The word dial comes from the same word used to describe sundials, the predecessors to mechanical time tellers. Sundials were most often made of metal and engraved with numerals. Prior to the 18th century, the devices were called “dyals,” and the art of telling time with them was called “dyalling.”

The most plentiful American types of antique clock dials – or faces as they are known now – are from these English and American grandfather clocks. Wooden cases were often destroyed before the metal works gave out, leaving an orphaned dial and clockworks. Sometimes day-running clockworks were replaced with more practical week-running (or “eight-day”) works and old dials were detached from original cases and works. The original dial languished in a repair persons shop for years before being recycled after these “updates” were made.
antique watches with enamel dial
Antique grandfather-clock dials took one of two basic forms: the square type (usually an 11- to 15-inch square) and the broken-arch type (in which a semicircular arch was added to the top of a square dial). Small dials about 11 inches square were used exclusively until about 1725; later examples were about 12 to 15 inches square and some of them were in the broken-arch style. During the 18th and 19th centuries broken-arch dials 12 inches square typically measured about 18 inches in height. These broken-arch dials sometimes had a “moving moon”: a round saw-toothed dial mounted behind the broken arch that revealed only part of the moon wheel, thereby indicating the phase of the moon. Moon dials began to he seen with some frequency about 1750.

Brass Dials

The earliest grandfather-clock dials date to the late 17th century. Made of brass, they were engraved and decorated with cast accoutrements that were applied to the dial base and held on by posts and taper pins or rivets or square-headed screws. Applied spandrels were cast in various patterns. Other parts attached to early dials included chapter rings (the circles of brass enclosing the numerals), a seconds ring, or a name boss.

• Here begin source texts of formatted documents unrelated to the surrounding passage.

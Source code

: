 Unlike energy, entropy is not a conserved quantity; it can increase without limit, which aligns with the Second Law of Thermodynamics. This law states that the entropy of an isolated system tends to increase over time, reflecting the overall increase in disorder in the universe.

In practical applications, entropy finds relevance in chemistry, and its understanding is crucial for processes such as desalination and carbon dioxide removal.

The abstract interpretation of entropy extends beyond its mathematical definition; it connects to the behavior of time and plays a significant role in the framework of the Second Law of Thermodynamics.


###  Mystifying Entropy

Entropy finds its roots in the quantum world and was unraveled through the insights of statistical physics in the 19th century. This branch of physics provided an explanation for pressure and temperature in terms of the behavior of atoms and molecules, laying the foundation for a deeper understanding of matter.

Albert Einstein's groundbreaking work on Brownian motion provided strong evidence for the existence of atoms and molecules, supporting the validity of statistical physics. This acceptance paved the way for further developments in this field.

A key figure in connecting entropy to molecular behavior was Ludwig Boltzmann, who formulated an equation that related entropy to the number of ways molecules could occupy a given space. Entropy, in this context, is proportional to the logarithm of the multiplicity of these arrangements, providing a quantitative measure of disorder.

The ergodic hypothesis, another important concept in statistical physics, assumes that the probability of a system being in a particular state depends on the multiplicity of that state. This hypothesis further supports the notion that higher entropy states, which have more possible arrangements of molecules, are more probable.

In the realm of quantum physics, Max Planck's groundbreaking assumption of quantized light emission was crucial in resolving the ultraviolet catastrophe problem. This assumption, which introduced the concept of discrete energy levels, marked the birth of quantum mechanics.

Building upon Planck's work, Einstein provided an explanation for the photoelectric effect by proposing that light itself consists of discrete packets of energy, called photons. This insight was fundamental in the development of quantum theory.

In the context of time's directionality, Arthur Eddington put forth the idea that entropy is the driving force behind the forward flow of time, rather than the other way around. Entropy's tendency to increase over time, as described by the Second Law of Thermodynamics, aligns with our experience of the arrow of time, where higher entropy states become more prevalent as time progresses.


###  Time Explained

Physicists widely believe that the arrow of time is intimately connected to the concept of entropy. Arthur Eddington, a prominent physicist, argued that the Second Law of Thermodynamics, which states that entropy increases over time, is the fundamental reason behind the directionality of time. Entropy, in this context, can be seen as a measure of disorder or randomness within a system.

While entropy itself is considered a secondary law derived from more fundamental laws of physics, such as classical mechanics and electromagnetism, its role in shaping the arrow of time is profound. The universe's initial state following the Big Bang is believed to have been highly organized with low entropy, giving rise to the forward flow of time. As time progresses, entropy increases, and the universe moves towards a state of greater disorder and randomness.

Horologists (those who specialize in the study of clocks) spend much time examining spandrel patterns and trying to figure out just when they were used. Spandrels alone, however, are not a sure indication of a brass dials age. In general, spandrels could suggest a date by their size: Smaller spandrels were used on earlier dials. This follows logic, since small spandrels are associated with small dials, which date to an earlier period anyway. Other clues to age lie in the decorative embellishments: Earlier spandrels often showed human figures or cherubs; later spandrels featured purely abstract filigree patterns.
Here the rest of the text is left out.